• What to work on
Please write out the line containing "# Ipvlan Multi-Subnet" and each line after it through the end of the data, exactly, and nothing else.

• Given information

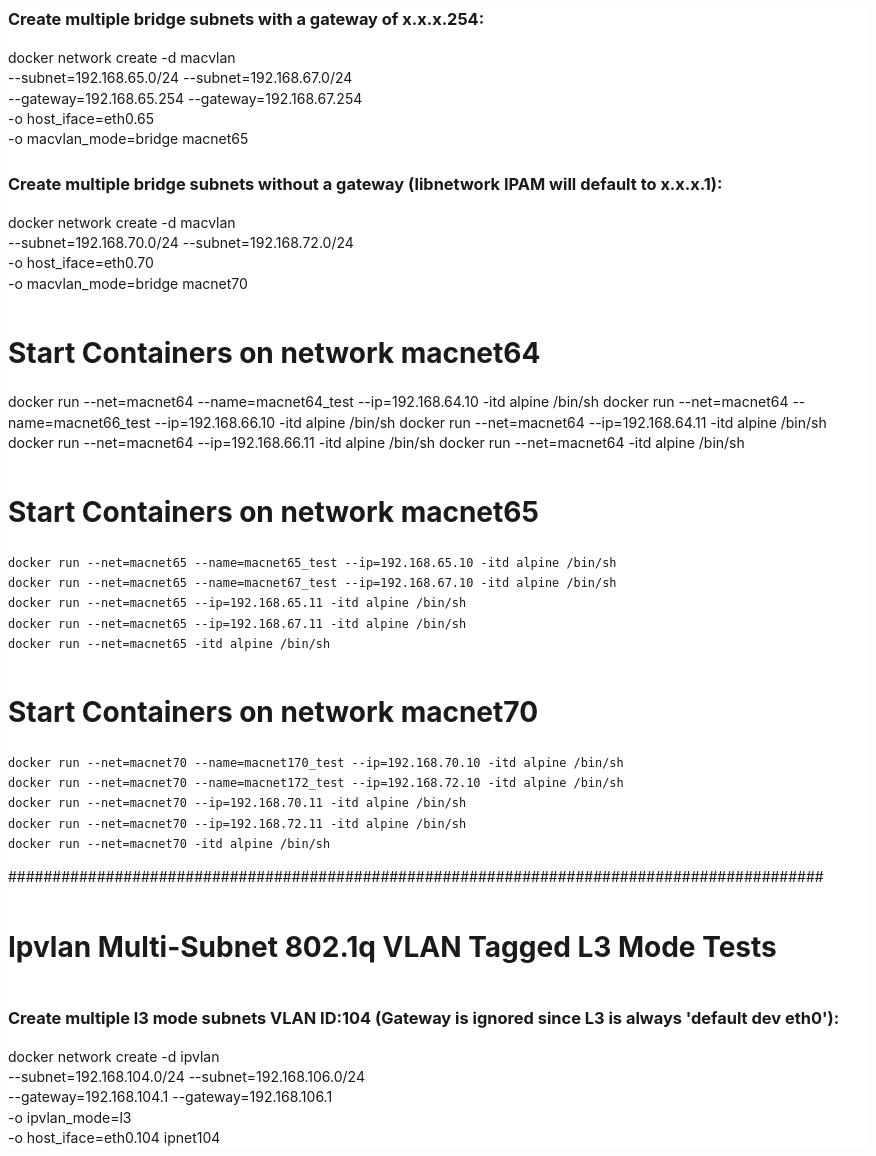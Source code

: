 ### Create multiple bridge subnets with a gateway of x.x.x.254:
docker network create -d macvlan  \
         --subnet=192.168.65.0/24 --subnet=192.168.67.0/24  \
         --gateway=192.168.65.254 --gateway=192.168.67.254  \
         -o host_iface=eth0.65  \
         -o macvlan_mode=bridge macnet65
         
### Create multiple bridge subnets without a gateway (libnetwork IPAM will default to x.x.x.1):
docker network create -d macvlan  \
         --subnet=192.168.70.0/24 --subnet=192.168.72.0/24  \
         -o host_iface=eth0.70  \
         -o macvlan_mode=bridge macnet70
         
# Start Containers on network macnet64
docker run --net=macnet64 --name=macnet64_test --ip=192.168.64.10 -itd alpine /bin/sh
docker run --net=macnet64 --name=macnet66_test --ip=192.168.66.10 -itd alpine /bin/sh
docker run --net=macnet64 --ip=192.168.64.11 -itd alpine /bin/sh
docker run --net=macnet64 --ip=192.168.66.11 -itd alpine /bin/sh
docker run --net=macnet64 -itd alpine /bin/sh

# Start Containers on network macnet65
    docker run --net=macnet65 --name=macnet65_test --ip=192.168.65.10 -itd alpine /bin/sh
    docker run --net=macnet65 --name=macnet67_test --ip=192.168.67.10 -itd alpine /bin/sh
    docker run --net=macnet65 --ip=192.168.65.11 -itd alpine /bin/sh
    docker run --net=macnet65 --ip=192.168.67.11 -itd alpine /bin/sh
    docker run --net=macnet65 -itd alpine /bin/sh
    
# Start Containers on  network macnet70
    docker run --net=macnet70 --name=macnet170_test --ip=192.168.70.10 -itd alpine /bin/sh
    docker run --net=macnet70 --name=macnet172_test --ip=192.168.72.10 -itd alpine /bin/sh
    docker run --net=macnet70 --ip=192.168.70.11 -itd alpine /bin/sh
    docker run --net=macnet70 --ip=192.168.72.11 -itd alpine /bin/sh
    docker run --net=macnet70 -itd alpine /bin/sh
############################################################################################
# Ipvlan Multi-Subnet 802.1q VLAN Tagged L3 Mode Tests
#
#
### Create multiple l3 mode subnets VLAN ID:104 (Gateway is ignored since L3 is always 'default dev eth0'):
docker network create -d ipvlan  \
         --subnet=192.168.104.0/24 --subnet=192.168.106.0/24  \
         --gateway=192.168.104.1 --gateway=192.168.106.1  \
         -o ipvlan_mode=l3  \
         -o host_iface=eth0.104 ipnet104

• Exercise response
# Ipvlan Multi-Subnet 802.1q VLAN Tagged L3 Mode Tests
#
#
### Create multiple l3 mode subnets VLAN ID:104 (Gateway is ignored since L3 is always 'default dev eth0'):
docker network create -d ipvlan  \
         --subnet=192.168.104.0/24 --subnet=192.168.106.0/24  \
         --gateway=192.168.104.1 --gateway=192.168.106.1  \
         -o ipvlan_mode=l3  \
         -o host_iface=eth0.104 ipnet104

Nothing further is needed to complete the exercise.